- The paper introduces a novel approach that integrates partial causal graphs into CFMs using learnable attention biases.
- It demonstrates significant improvements in prediction accuracy and reduced uncertainty across various semi-synthetic benchmarks.
- The methodology enables CFMs to leverage domain expertise for robust all-in-one causal inference, bridging bespoke and general-purpose models.
Overview of "Use What You Know: Causal Foundation Models with Partial Graphs" (2602.14972)

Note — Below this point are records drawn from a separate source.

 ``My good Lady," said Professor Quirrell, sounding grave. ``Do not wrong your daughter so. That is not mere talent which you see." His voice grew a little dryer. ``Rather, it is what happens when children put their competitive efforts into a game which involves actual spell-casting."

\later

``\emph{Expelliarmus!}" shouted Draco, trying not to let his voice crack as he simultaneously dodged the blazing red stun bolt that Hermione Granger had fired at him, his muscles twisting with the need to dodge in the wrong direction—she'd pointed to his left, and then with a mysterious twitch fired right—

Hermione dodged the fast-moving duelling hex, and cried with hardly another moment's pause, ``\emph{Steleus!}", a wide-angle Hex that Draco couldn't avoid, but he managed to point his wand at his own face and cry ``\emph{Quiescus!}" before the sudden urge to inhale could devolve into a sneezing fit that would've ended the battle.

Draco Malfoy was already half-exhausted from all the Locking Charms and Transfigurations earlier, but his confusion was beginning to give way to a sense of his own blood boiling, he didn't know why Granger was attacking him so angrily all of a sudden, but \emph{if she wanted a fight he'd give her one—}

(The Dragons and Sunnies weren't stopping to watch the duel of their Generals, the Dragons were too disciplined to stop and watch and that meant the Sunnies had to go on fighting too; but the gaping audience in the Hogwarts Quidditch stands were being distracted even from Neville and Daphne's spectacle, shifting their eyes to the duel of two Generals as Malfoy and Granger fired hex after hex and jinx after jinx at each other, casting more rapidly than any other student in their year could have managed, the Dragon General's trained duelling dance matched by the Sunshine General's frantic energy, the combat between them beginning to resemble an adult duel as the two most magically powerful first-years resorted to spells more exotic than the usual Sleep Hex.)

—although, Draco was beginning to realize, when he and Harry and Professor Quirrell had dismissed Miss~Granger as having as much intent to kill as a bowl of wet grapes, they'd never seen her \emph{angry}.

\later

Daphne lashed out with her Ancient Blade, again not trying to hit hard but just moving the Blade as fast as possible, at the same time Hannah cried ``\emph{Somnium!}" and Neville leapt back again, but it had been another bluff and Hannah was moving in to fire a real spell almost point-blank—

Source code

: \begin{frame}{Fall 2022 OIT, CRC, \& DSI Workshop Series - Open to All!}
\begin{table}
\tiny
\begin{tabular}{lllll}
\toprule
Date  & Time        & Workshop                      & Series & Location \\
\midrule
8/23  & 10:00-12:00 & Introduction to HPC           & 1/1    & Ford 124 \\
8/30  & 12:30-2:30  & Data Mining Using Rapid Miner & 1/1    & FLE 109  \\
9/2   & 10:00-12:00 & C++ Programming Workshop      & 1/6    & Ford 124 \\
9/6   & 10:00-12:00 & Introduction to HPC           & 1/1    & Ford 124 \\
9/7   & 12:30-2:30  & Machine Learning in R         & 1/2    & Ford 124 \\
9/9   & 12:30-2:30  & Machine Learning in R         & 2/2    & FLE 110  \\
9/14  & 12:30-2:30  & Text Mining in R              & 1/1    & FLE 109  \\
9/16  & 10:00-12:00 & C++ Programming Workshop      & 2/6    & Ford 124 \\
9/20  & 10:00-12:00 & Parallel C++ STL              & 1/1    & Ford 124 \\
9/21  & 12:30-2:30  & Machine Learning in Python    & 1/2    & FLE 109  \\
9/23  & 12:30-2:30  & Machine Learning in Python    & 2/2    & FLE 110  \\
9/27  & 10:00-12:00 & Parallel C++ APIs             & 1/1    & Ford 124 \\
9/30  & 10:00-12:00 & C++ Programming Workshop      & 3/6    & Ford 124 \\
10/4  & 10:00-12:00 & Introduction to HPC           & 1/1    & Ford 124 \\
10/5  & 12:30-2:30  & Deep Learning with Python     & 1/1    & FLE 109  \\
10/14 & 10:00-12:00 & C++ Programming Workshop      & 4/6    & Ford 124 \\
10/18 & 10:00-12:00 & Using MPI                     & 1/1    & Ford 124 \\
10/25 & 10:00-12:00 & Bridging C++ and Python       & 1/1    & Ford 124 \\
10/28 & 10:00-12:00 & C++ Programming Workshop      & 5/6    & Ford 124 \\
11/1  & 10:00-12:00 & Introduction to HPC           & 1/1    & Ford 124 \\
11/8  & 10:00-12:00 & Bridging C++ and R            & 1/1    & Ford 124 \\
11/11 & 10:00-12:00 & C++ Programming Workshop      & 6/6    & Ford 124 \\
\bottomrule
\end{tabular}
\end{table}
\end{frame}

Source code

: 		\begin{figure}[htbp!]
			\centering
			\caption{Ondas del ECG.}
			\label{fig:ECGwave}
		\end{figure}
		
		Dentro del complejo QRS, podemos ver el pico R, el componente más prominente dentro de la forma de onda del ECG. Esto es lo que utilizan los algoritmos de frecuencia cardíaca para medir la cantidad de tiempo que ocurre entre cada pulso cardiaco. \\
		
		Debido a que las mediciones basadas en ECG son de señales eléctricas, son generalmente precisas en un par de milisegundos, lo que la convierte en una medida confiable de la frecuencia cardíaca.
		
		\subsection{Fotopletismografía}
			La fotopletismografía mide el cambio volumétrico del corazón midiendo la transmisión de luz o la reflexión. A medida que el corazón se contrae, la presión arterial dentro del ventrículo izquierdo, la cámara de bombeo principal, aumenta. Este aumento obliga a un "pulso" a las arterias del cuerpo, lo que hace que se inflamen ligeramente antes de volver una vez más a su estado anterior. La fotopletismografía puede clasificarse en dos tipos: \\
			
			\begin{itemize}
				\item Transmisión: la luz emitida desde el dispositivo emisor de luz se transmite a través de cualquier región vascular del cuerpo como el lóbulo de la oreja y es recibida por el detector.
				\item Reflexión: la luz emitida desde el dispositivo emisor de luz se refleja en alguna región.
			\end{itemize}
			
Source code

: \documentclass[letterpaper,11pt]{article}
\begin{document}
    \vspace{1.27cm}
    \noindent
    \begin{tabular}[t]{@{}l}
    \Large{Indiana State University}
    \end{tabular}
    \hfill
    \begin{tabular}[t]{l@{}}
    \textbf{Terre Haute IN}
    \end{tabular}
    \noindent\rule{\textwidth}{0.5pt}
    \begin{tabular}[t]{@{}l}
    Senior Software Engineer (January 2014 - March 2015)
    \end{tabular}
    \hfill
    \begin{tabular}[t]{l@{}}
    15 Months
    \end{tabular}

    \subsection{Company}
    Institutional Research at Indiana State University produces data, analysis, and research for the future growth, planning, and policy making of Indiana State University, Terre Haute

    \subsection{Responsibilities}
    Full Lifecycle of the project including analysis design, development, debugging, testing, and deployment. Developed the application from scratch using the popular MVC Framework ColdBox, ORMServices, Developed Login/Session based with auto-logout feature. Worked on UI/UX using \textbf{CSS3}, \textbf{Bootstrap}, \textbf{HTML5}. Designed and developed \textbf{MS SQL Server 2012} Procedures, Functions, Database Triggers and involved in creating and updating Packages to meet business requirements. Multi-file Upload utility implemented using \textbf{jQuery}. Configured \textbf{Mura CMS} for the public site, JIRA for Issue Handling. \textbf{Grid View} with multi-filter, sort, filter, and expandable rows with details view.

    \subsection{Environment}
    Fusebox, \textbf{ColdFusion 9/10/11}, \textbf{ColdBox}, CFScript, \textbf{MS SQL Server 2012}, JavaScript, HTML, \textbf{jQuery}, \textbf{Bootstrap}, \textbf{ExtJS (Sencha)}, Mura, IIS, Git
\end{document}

The paper "Use What You Know: Causal Foundation Models with Partial Graphs" (2602.14972) addresses the significant challenge of integrating domain knowledge into Causal Foundation Models (CFMs). Traditional estimators for causal inference have been specifically designed for particular assumptions, but CFMs offer a unified approach by amortizing causal discovery and inference in one step. However, current CFMs fail to incorporate domain knowledge, potentially leading to suboptimal predictions. This paper introduces methods to condition CFMs on partial causal information, improving their performance by injecting learnable biases into the attention mechanism.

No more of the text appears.